Data to examine
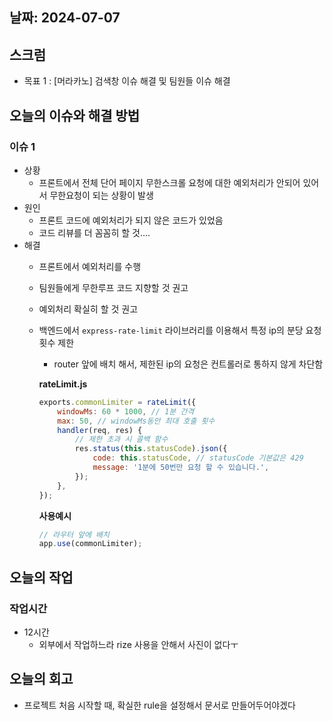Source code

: ## 날짜: 2024-07-07

## 스크럼

- 목표 1 : [머라카노] 검색창 이슈 해결 및 팀원들 이슈 해결

## 오늘의 이슈와 해결 방법

### 이슈 1

- 상황
    - 프론트에서 전체 단어 페이지 무한스크롤 요청에 대한 예외처리가 안되어 있어서 무한요청이 되는 상황이 발생
- 원인
    - 프론트 코드에 예외처리가 되지 않은 코드가 있었음
    - 코드 리뷰를 더 꼼꼼히 할 것….
- 해결
    - 프론트에서 예외처리를 수행
    - 팀원들에게 무한루프 코드 지향할 것 권고
    - 예외처리 확실히 할 것 권고
    - 백엔드에서 `express-rate-limit` 라이브러리를 이용해서 특정 ip의 분당 요청 횟수 제한
        - router 앞에 배치 해서, 제한된 ip의 요청은 컨트롤러로 통하지 않게 차단함
        
        **rateLimit.js**
        
        ```jsx
        exports.commonLimiter = rateLimit({
            windowMs: 60 * 1000, // 1분 간격
            max: 50, // windowMs동안 최대 호출 횟수
            handler(req, res) {
                // 제한 초과 시 콜백 함수
                res.status(this.statusCode).json({
                    code: this.statusCode, // statusCode 기본값은 429
                    message: '1분에 50번만 요청 할 수 있습니다.',
                });
            },
        });
        ```
        
        **사용예시**
        
        ```jsx
        // 라우터 앞에 배치
        app.use(commonLimiter);
        ```
        

## 오늘의 작업

### 작업시간

- 12시간
    - 외부에서 작업하느라 rize 사용을 안해서 사진이 없다ㅜ

## 오늘의 회고

- 프로젝트 처음 시작할 때, 확실한 rule을 설정해서 문서로 만들어두어야겠다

Task statement
Output each line exactly as shown above; no pictures go in the copy.

The answer
Source code

: ## 날짜: 2024-07-07

## 스크럼

- 목표 1 : [머라카노] 검색창 이슈 해결 및 팀원들 이슈 해결

## 오늘의 이슈와 해결 방법

### 이슈 1

- 상황
    - 프론트에서 전체 단어 페이지 무한스크롤 요청에 대한 예외처리가 안되어 있어서 무한요청이 되는 상황이 발생
- 원인
    - 프론트 코드에 예외처리가 되지 않은 코드가 있었음
    - 코드 리뷰를 더 꼼꼼히 할 것….
- 해결
    - 프론트에서 예외처리를 수행
    - 팀원들에게 무한루프 코드 지향할 것 권고
    - 예외처리 확실히 할 것 권고
    - 백엔드에서 `express-rate-limit` 라이브러리를 이용해서 특정 ip의 분당 요청 횟수 제한
        - router 앞에 배치 해서, 제한된 ip의 요청은 컨트롤러로 통하지 않게 차단함
        
        **rateLimit.js**
        
        ```jsx
        exports.commonLimiter = rateLimit({
            windowMs: 60 * 1000, // 1분 간격
            max: 50, // windowMs동안 최대 호출 횟수
            handler(req, res) {
                // 제한 초과 시 콜백 함수
                res.status(this.statusCode).json({
                    code: this.statusCode, // statusCode 기본값은 429
                    message: '1분에 50번만 요청 할 수 있습니다.',
                });
            },
        });
        ```
        
        **사용예시**
        
        ```jsx
        // 라우터 앞에 배치
        app.use(commonLimiter);
        ```
        

## 오늘의 작업

### 작업시간

- 12시간
    - 외부에서 작업하느라 rize 사용을 안해서 사진이 없다ㅜ

## 오늘의 회고

- 프로젝트 처음 시작할 때, 확실한 rule을 설정해서 문서로 만들어두어야겠다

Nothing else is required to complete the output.